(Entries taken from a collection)
= = = = = = =

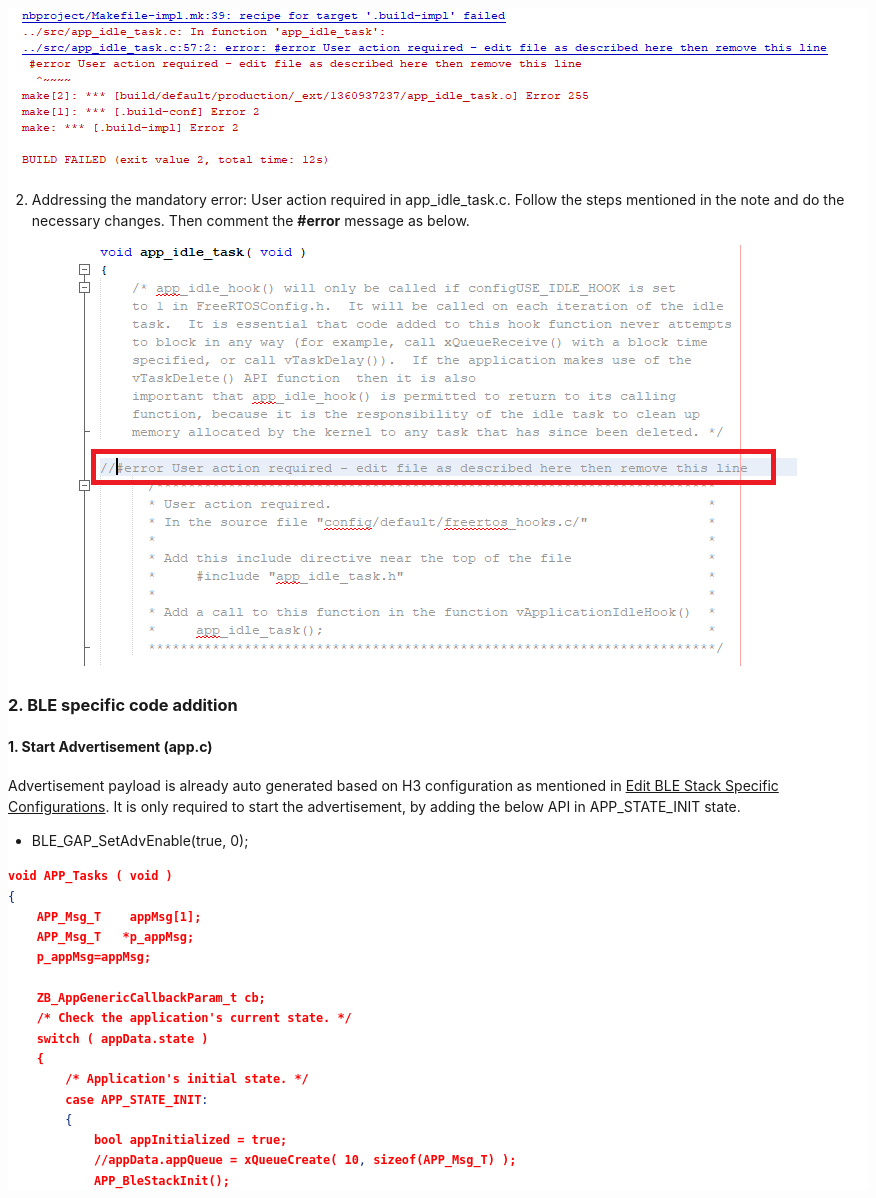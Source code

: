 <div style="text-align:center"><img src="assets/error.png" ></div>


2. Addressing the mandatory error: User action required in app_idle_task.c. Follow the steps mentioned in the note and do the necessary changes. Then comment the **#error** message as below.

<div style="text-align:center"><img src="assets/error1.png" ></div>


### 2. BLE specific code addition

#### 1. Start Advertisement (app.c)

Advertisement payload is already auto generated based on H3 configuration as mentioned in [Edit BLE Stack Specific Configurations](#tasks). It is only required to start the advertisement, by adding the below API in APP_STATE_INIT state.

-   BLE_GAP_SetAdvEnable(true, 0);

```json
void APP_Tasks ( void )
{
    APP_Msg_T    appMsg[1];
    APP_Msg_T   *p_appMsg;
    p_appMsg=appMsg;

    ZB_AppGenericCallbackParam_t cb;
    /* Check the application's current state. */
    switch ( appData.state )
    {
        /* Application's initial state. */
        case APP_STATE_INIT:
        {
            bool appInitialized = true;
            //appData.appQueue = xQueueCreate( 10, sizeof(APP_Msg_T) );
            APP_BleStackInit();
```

= = = = = = =

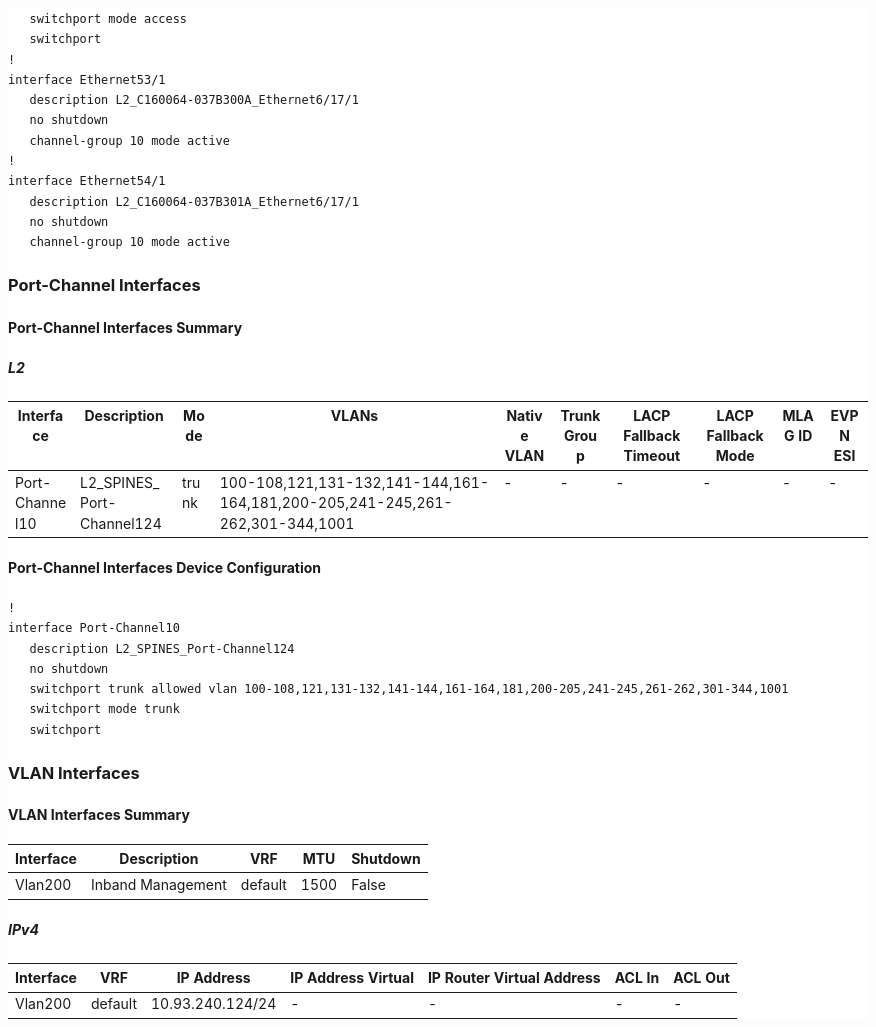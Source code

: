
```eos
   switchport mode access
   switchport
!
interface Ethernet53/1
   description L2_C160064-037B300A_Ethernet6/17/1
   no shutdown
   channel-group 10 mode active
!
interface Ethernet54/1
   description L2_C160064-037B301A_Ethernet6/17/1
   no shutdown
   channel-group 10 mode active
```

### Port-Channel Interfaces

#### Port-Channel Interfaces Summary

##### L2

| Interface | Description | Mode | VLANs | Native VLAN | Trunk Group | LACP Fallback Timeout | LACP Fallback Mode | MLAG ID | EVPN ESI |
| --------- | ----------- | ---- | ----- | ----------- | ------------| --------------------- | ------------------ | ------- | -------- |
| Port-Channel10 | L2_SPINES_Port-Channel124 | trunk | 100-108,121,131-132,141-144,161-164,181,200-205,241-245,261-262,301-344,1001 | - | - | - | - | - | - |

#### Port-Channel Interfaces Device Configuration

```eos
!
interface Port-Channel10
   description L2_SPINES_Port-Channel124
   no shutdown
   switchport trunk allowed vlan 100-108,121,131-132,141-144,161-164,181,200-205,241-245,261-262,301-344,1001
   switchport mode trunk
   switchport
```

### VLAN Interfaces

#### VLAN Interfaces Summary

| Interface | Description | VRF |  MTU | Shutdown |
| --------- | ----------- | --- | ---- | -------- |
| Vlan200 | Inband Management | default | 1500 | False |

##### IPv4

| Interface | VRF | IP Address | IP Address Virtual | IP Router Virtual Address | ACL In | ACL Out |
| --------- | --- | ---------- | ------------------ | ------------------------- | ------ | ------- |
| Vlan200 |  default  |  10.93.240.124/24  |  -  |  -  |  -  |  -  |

= = = = = = =

In the records above, the line with "1500 | False |" marks the start and the line with "In | ACL Out |" marks the end; copy that stretch exactly, both lines included, and nothing else.

| Vlan200 | Inband Management | default | 1500 | False |

##### IPv4

| Interface | VRF | IP Address | IP Address Virtual | IP Router Virtual Address | ACL In | ACL Out |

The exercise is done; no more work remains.